Les conséquences d’une insuffisance des montants d’assurance
Tous les copropriétaires se répartissent les charges communes. Si le montant d’assurance copropriété de l’immeuble est insuffisant ou la franchise trop élevée, les copropriétaires payent la balance. Cela signifie que même si votre unité n’est pas touchée par le sinistre et n’a aucun dommage, vous devez tout de même payer votre part! Notez toutefois que votre assurance individuelle peut vous offrir une protection pour les ce genre de cotisation. En général, vous devez aussi être assuré pour le type de sinistre à l’origine de la réclamation. Informez-vous auprès de votre assureur pour en obtenir les détails.
De plus, il est obligatoire que votre assurance individuelle inclut une protection en responsabilité civile. Celle-ci doit s’élever à au moins 1 000 000 $ pour un bâtiment de 12 unités ou moins, et au moins 2 000 000 $ pour 13 unités ou plus. Cela signifie que si vous êtes responsable d’un sinistre, par exemple avec votre vieille laveuse qui coule, vous aurez les fonds pour couvrir les dommages causés à vos voisins.
La loi 141 et le fonds d’autoassurance
Votre syndicat doit détenir un fonds d’autoassurance pour couvrir la franchise en cas de réclamation. Il fallait déjà avoir un fonds de prévoyance, soit de l’argent de côté pour réaliser des travaux d’entretien. Maintenant, il faut un deuxième fonds, distinct de l’argent utilisé pour les opérations courantes. Combien d’argent placer dans ce fonds? Un montant égal à la franchise la plus élevée parmi toutes les couvertures d’assurance souscrites par votre syndicat. Cela exclut généralement les franchises pour les tremblements de terre et les inondations. Par exemple, si la franchise de votre assurance copropriété est de 10 000 $, il doit y avoir cette somme dans votre fonds d’autoassurance. Lorsque le syndicat doit utiliser ce fonds, il dispose d’un à deux ans pour le renflouer, dépendant de la somme prélevée.
Si vous avez payé des frais de condo plus élevés ou une cotisation spéciale ces deux dernières années, vous savez maintenant mieux pourquoi! Cela devrait vous éviter d’avoir à cotiser de grosses sommes si votre syndicat avait à faire une réclamation prochainement. On croise les doigts, parce que tout dépend des protections souscrites et du sinistre en question!

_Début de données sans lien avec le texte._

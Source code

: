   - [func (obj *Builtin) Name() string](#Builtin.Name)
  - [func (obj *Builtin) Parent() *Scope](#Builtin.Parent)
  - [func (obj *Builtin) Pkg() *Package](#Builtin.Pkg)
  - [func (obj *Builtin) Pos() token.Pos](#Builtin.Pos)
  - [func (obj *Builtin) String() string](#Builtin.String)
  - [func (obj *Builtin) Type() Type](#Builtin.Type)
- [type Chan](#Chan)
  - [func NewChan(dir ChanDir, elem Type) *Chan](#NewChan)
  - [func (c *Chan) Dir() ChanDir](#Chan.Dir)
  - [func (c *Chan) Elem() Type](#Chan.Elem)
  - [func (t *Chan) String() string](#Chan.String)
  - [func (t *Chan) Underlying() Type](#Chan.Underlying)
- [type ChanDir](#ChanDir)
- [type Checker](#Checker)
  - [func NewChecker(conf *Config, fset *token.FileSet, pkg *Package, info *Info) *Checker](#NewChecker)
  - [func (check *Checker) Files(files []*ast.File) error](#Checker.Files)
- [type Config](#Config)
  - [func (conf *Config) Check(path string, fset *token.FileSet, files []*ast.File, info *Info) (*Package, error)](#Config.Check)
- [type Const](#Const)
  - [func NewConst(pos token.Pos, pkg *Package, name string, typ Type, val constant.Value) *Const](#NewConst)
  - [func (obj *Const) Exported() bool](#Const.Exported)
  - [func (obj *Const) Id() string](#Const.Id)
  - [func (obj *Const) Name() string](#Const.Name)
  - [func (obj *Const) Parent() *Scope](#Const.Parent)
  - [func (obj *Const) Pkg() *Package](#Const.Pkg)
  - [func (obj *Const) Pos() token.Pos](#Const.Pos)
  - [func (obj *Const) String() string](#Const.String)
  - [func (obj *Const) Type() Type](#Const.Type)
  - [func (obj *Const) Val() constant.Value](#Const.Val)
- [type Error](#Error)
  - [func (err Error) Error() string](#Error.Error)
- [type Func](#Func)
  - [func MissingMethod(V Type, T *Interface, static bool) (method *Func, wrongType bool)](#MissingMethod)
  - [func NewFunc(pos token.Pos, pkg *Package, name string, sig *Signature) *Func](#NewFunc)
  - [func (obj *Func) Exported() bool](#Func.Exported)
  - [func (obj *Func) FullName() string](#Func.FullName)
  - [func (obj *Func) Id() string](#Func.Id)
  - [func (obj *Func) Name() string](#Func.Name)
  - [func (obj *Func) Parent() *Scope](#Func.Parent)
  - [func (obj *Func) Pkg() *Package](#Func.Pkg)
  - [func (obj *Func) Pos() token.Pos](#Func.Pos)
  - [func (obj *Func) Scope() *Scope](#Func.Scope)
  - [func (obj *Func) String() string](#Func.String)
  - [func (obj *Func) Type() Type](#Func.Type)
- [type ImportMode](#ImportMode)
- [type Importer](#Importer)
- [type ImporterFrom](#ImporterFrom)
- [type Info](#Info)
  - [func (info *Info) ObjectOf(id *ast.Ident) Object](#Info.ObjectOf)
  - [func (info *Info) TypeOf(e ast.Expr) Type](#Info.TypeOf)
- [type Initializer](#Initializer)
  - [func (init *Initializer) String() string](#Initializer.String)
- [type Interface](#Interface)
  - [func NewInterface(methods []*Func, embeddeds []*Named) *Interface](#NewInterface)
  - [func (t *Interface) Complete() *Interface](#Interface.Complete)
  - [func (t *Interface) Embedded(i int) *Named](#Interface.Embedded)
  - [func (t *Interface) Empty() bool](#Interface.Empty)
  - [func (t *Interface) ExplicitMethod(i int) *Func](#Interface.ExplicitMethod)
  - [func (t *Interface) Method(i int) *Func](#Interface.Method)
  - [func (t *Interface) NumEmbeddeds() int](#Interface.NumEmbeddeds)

L’assurance responsabilité du syndicat
Qu’arriverait-il si, en tant que membre du conseil d’administration de votre copropriété, vous faisiez une erreur? La plupart des administrateurs de syndicats de copropriété n’étant pas des administrateurs de métier, le législateur a jugé bon de les obliger à souscrire une assurance responsabilité. Avec la loi 141, tant le syndicat de copropriété, les membres de son conseil d’administration que le gérant, s’il y en a un, doivent être couverts par une assurance responsabilité envers les tiers. Ainsi, la responsabilité civile des personnes qui voient à administrer l’immeuble et au bon déroulement des assemblées est couverte. Vous pouvez souffler un peu! Les copropriétaires qui s’impliquent dans la gestion de leur immeuble sont ainsi beaucoup mieux protégés en cas d’erreur de leur part.
Les changements introduits au Code civil du Québec par la loi 141 favorisent une gestion plus saine des copropriétés. Personne n’aime voir ses frais de condo augmenter, mais c’est parfois un mal nécessaire!